Where in the material does the word "Storage" appear? Copy each line that has it.

---*---

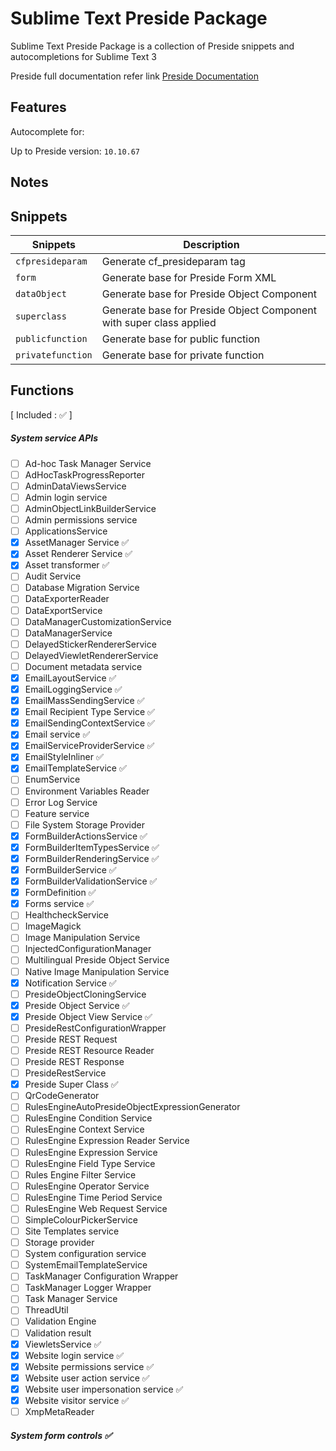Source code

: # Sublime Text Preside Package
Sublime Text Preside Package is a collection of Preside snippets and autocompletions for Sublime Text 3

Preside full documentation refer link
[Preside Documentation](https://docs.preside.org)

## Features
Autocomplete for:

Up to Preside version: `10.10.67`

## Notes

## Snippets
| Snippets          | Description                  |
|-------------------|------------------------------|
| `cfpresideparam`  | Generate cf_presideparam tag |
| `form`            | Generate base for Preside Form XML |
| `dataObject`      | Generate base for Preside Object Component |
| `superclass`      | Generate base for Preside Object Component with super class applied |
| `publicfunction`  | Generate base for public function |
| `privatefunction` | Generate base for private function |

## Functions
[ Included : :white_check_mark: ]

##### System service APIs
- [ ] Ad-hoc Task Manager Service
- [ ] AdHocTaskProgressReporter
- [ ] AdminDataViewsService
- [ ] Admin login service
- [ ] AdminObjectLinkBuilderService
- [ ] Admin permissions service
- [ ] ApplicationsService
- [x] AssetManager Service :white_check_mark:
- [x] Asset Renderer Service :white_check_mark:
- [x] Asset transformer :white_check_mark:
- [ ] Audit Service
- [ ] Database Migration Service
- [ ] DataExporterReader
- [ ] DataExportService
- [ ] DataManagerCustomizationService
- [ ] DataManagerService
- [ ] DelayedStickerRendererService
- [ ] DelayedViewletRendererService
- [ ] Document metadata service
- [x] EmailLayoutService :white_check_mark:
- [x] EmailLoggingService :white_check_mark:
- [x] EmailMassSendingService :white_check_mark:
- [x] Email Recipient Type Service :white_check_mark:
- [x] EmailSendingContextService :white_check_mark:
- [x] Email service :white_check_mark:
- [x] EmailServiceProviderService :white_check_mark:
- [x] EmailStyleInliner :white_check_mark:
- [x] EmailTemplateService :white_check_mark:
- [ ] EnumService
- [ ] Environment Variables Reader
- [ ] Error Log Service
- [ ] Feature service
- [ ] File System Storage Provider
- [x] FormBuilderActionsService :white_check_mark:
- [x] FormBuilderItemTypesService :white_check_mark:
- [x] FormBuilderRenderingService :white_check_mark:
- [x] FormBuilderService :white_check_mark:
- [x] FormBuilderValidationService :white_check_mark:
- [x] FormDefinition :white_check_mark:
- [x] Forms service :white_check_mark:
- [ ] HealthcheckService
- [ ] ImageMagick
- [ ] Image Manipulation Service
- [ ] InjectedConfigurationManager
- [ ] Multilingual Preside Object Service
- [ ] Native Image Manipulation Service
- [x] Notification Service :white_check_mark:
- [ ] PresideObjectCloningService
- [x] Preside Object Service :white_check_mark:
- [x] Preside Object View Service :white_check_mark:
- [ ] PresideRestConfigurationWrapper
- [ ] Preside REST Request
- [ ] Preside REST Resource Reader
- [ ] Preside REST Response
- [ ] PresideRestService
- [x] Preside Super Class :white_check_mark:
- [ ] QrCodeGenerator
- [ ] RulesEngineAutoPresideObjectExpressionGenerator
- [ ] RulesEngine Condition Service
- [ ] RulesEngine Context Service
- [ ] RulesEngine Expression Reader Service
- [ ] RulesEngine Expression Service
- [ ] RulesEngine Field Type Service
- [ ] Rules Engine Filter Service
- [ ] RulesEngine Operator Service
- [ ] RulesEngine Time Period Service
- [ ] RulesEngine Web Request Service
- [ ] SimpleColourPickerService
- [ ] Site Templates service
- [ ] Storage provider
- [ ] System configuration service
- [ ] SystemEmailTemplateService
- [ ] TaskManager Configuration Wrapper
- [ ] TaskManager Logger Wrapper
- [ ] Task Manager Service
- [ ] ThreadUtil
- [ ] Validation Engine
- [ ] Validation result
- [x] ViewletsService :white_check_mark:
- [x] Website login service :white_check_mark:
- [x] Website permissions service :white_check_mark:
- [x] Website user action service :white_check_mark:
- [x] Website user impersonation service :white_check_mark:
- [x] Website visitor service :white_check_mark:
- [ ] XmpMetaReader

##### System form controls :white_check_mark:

---*---

ANSWER BOX –
- [ ] File System Storage Provider
- [ ] Storage provider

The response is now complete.